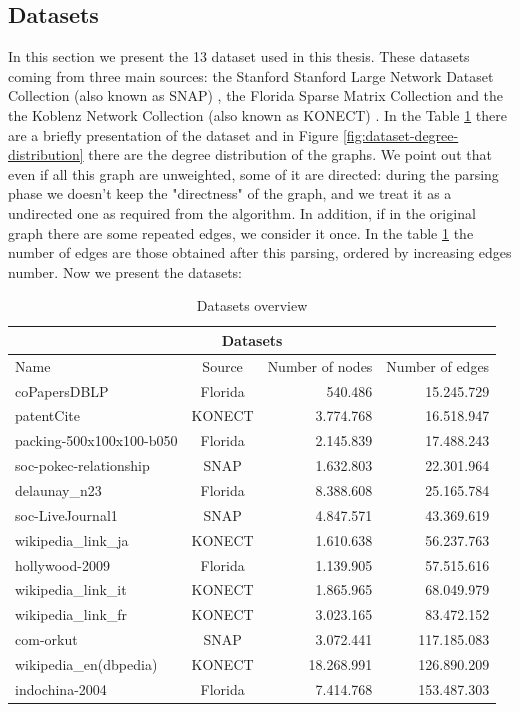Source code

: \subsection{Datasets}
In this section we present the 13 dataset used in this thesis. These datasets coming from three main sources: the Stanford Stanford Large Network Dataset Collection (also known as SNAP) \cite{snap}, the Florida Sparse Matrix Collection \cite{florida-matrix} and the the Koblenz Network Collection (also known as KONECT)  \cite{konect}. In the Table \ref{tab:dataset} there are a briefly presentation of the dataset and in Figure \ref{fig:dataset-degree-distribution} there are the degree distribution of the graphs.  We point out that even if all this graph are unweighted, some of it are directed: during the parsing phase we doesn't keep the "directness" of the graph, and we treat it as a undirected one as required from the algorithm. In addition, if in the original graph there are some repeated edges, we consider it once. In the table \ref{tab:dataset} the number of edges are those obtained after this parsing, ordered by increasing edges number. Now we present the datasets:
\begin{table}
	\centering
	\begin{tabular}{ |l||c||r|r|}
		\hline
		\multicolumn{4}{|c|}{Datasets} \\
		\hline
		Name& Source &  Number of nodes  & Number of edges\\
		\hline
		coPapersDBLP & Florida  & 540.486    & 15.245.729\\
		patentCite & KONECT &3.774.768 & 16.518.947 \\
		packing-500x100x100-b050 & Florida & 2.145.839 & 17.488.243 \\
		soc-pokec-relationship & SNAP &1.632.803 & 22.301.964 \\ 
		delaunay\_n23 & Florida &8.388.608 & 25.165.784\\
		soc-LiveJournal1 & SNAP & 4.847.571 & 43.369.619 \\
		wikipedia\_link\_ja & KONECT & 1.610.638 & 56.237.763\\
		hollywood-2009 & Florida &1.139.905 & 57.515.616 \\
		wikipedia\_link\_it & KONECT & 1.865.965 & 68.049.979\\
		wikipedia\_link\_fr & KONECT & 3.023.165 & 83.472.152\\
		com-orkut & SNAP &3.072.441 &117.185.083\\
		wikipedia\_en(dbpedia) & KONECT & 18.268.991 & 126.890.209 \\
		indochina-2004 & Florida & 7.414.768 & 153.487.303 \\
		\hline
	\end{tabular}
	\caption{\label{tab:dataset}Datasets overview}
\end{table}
----
**TASK DIRECTIONS**
Omit every picture, and otherwise quote the entries exactly.

**WRITTEN SOLUTION**
Source code

: \subsection{Datasets}
In this section we present the 13 dataset used in this thesis. These datasets coming from three main sources: the Stanford Stanford Large Network Dataset Collection (also known as SNAP) \cite{snap}, the Florida Sparse Matrix Collection \cite{florida-matrix} and the the Koblenz Network Collection (also known as KONECT)  \cite{konect}. In the Table \ref{tab:dataset} there are a briefly presentation of the dataset and in Figure \ref{fig:dataset-degree-distribution} there are the degree distribution of the graphs.  We point out that even if all this graph are unweighted, some of it are directed: during the parsing phase we doesn't keep the "directness" of the graph, and we treat it as a undirected one as required from the algorithm. In addition, if in the original graph there are some repeated edges, we consider it once. In the table \ref{tab:dataset} the number of edges are those obtained after this parsing, ordered by increasing edges number. Now we present the datasets:
\begin{table}
	\centering
	\begin{tabular}{ |l||c||r|r|}
		\hline
		\multicolumn{4}{|c|}{Datasets} \\
		\hline
		Name& Source &  Number of nodes  & Number of edges\\
		\hline
		coPapersDBLP & Florida  & 540.486    & 15.245.729\\
		patentCite & KONECT &3.774.768 & 16.518.947 \\
		packing-500x100x100-b050 & Florida & 2.145.839 & 17.488.243 \\
		soc-pokec-relationship & SNAP &1.632.803 & 22.301.964 \\ 
		delaunay\_n23 & Florida &8.388.608 & 25.165.784\\
		soc-LiveJournal1 & SNAP & 4.847.571 & 43.369.619 \\
		wikipedia\_link\_ja & KONECT & 1.610.638 & 56.237.763\\
		hollywood-2009 & Florida &1.139.905 & 57.515.616 \\
		wikipedia\_link\_it & KONECT & 1.865.965 & 68.049.979\\
		wikipedia\_link\_fr & KONECT & 3.023.165 & 83.472.152\\
		com-orkut & SNAP &3.072.441 &117.185.083\\
		wikipedia\_en(dbpedia) & KONECT & 18.268.991 & 126.890.209 \\
		indochina-2004 & Florida & 7.414.768 & 153.487.303 \\
		\hline
	\end{tabular}
	\caption{\label{tab:dataset}Datasets overview}
\end{table}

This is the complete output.